[Data supplied Boundary: Start]

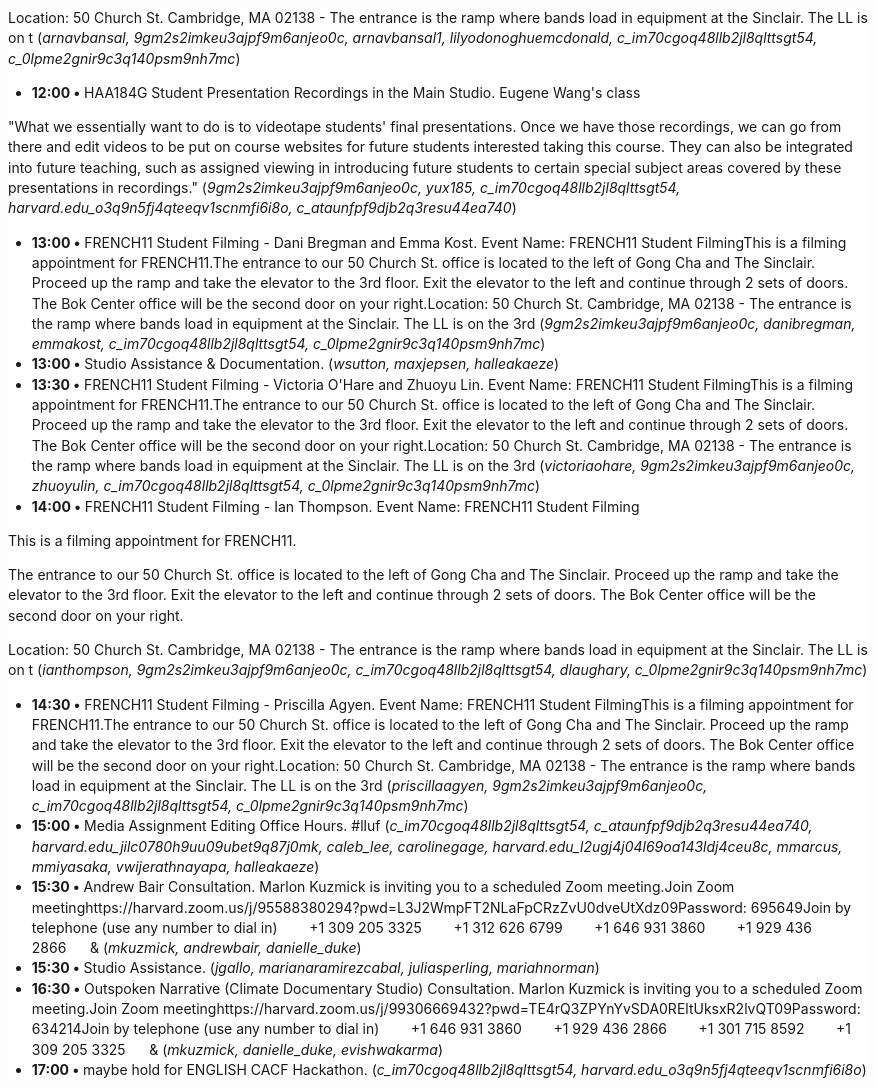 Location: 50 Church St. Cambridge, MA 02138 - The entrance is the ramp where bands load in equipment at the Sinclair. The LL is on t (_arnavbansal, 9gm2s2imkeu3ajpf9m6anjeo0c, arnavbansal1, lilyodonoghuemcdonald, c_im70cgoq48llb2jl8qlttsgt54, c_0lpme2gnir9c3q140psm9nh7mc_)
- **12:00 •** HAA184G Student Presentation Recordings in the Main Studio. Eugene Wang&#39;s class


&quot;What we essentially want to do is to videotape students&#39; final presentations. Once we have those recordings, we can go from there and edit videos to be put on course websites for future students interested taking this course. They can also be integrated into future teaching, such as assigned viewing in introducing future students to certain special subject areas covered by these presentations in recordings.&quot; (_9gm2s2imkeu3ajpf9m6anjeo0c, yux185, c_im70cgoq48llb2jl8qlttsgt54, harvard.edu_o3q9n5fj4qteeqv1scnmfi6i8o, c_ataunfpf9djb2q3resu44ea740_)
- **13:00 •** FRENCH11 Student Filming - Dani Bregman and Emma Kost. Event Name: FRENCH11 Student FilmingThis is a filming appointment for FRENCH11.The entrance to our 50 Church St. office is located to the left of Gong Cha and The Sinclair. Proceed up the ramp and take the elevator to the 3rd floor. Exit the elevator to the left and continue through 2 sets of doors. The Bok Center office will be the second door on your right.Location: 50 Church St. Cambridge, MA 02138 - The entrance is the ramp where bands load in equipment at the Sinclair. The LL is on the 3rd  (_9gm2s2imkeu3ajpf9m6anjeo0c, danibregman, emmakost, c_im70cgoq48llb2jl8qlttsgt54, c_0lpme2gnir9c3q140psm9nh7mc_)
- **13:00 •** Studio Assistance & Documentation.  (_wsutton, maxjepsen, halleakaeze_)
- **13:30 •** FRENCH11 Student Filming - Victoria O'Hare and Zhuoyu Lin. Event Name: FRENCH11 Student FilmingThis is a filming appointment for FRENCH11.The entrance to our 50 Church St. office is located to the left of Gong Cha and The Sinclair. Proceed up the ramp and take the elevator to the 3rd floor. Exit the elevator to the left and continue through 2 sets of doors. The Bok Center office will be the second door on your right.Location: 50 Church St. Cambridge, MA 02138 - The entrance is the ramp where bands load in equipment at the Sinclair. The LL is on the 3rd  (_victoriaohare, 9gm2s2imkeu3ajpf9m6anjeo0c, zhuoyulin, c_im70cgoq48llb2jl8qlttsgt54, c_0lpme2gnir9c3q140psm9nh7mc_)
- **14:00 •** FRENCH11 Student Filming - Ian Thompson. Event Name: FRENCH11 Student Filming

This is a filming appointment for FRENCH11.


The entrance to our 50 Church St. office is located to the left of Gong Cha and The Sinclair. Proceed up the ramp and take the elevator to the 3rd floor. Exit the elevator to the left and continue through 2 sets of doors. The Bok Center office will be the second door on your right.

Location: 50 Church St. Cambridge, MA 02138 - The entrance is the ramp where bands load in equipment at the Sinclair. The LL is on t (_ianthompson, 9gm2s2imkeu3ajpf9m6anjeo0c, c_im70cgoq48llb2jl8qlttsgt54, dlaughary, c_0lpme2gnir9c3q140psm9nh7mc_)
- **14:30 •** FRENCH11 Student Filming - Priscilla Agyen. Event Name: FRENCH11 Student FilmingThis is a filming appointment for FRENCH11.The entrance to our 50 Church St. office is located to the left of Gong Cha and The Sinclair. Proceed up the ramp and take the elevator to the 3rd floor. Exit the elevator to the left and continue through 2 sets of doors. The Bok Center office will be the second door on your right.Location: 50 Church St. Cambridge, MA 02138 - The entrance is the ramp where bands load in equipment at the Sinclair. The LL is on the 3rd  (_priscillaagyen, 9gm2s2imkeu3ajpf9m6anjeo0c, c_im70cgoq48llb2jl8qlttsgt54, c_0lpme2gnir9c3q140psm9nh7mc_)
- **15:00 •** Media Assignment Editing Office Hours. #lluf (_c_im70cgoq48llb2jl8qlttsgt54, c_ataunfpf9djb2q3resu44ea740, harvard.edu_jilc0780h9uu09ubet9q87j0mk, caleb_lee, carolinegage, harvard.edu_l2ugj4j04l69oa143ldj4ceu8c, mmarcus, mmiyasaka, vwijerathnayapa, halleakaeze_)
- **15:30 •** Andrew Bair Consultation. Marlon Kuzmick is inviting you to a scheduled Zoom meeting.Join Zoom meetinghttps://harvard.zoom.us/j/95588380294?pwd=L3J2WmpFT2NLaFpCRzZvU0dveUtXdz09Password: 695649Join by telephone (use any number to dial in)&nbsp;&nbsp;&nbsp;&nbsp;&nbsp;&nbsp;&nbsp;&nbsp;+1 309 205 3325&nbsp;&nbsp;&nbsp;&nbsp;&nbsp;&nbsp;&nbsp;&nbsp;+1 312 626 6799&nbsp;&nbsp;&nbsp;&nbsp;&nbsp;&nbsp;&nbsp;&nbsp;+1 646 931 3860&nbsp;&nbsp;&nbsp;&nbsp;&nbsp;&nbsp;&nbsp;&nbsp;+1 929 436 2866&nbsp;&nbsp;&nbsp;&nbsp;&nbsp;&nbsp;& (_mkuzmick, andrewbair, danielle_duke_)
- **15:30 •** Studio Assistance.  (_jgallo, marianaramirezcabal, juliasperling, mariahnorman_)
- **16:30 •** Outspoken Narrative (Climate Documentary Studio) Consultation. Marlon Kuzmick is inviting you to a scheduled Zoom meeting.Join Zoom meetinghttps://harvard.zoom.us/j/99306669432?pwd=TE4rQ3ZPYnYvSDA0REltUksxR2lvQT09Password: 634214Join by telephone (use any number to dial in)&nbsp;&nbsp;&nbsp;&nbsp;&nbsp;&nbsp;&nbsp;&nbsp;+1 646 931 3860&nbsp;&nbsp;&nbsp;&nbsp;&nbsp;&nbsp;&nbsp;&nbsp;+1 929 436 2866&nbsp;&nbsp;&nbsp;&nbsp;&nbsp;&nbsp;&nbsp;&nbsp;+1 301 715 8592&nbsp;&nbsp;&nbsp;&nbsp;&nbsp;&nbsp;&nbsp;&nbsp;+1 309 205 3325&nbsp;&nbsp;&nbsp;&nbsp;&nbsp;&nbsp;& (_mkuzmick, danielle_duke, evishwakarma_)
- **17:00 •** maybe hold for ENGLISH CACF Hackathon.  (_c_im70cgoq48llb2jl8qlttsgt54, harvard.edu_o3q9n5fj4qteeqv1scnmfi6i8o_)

[Data supplied Boundary: End]

[Work task]
How many lines in the records contain the word "Studio"? Answer with the number alone.

[Written solution]
4